# Matching Strings

# Metacharacters `[] . ^ $ * + ? { } \ | ()`
- Metacharacters don’t match themselves. Instead, they signal that some to match un ordinary string,   
- They affect other portions of the RE by repeating them or changing their meaning. 
___

## Metacharacter `[]` (And)
- characters we want to match
- It specifies a character class
___

#### re.search(pattern, string)
- will seearch the pattern in the string and return(re.Match object)  first occurence
___

#### re.findall(pattern, string)
- will find all occurences of the pattern and return a list
___

#### raw string `r" "` or `r'  '`
- Preceding a string with r makes the string raw 
- raw strings are pure strings and do not have any special meaning
- `'\n'` will be a one string(new line) but if we use `r'\n'` it contains two strings '\' and 'n'
___

In [38]:
import re

In [39]:
string_list = ['rsxpxoru hdstyilu eikmcmrh', # random list of strings 
               'ynrknmpm xirpmixm jwdcllmk',
               'lbpvqhxt mksqpptd sgwrndfe',
               'ypzgtwfe aufmbrsh nddblklj',
               'hlqmrghi oiqljjfu jmutxxxe',
               'ggbsarff bixggvkr uqjbwdtu',]
pattern = r"[ab]"  # [] search for a and b
for index,string in enumerate(string_list, start =1):
    print(index,":",re.search(pattern, string))


1 : None
2 : None
3 : <re.Match object; span=(1, 2), match='b'>
4 : <re.Match object; span=(9, 10), match='a'>
5 : None
6 : <re.Match object; span=(2, 3), match='b'>


## Hyphen `-` specifies range is a special character and not a metacharacter
- defines a range
  - [a-d] all words from a-d
  - [a-z] all words from a-z
  - [A-Z] all words from A-Z
  - [0-9] all digits from 0-9

#### Caret sign `^` : (metacharacter)
- caret sign is used to search pattern at **start** of a string Dollar sign 

In [40]:
start_str = "test caret sign", "caret test sign"
pattern_start = "^test"
for index,string in enumerate(start_str, start =1):
    print(index,":",re.search(pattern_start, string))
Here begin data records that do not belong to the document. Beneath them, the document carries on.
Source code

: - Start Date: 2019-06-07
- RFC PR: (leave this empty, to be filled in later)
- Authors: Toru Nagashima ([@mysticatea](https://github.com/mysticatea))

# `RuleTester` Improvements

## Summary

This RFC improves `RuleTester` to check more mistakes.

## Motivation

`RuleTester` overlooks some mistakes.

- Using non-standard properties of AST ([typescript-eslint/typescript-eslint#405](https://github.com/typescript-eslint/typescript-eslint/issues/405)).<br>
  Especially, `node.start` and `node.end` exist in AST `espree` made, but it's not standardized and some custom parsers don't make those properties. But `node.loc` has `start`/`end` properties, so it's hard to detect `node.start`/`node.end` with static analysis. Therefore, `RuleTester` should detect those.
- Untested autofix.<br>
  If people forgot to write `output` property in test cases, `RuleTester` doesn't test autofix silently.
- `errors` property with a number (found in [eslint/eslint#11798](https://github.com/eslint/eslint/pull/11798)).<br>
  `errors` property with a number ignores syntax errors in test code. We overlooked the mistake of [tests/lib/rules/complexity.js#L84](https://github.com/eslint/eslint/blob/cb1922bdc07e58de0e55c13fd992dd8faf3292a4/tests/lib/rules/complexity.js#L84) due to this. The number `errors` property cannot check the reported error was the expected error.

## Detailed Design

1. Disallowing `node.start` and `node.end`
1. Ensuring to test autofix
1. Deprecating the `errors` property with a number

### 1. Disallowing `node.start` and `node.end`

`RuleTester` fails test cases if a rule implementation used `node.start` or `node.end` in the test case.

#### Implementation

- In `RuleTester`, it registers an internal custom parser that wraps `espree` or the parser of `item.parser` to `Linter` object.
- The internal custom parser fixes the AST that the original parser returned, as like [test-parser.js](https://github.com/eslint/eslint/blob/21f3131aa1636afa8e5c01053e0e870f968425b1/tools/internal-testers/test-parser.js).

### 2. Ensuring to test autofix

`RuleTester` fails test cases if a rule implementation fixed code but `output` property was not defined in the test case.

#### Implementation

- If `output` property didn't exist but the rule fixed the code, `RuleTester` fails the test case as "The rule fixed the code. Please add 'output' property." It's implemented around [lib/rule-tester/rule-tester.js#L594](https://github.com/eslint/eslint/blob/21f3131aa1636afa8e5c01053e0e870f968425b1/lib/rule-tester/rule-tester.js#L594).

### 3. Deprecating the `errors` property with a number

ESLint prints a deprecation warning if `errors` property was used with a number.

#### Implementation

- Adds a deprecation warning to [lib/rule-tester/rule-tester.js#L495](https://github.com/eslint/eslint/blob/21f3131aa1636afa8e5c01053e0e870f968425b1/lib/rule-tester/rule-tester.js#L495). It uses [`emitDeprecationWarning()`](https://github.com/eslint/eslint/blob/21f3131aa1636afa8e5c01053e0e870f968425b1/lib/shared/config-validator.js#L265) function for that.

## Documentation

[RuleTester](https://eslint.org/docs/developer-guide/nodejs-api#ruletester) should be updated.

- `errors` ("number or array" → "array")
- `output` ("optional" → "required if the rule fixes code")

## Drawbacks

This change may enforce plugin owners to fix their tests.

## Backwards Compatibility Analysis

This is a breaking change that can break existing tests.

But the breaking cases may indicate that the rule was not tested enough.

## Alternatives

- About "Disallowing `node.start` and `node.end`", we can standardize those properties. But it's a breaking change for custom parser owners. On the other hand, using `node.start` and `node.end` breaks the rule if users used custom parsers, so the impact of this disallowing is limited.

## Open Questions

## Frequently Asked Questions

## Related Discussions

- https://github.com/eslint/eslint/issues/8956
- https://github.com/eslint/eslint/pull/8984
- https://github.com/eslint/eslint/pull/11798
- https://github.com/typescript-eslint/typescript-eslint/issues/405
1 : <re.Match object; span=(0, 4), match='test'>
2 : None


** Matches only the strings which start with `test` **

#### Dollar sign `$` : (metacharacter)
- is used to search pattern at **end** of a string 

In [42]:
end_str = "test  sign caret", "caret test sign"
pattern_end = "sign$"
for index,string in enumerate(end_str, start =1):
    print(index,":",re.search(pattern_end, string))

1 : None
2 : <re.Match object; span=(11, 15), match='sign'>


** matches sign which will be in the end of sentence **
___

### **Metacharacteres are not active inside a class except at special location inside a class**
- '[a^bz]' is inside a class which will search for character `^abz`

In [45]:
str_L2 =["ca^", "xsdf", "cb", "^zad"]
pattern_2 = "[abz^]"
for index,string in enumerate(str_L2, start =1):
    print(index,":",re.search(pattern_2, string))

1 : <re.Match object; span=(1, 2), match='a'>
2 : None
3 : <re.Match object; span=(1, 2), match='b'>
4 : <re.Match object; span=(0, 1), match='^'>


#### Using `^` inside a class and at the begining i.e [^xyz]
- This makes the pattern completely different if the location is in the start `^` acts as a complement of the set
- This means It will search any characters apart from the ones inside the set i.e `x` or `y` or `z` (complement of `x` or `y` or `z`)

In [44]:
str_L3 =["abz", "xsdf", "cb", "^zad"]
pattern_3 = "[^abz]"
for index,string in enumerate(str_L3, start =1):
    print(index,":",re.search(pattern_3, string))

1 : None
2 : <re.Match object; span=(0, 1), match='x'>
3 : <re.Match object; span=(0, 1), match='c'>
4 : <re.Match object; span=(0, 1), match='^'>


** the first string returns none as it only contains item which will not be included **

## Backslash `\`
- It can be followed by various characters to signal various special sequences
- It is also used as an escape sequence to escape the special meaning and treat them as normal characters

### Special sequences begining with `\`
#### - `\w` : matches any alphanumeric character `([a-zA-Z0-9_])`

In [48]:
str_L4 =["abz", "123", "ABC", "__ab90","#$%"]
pattern_4 = "\w"
for index,string in enumerate(str_L4, start =1):
    print(index,":",re.search(pattern_4, string))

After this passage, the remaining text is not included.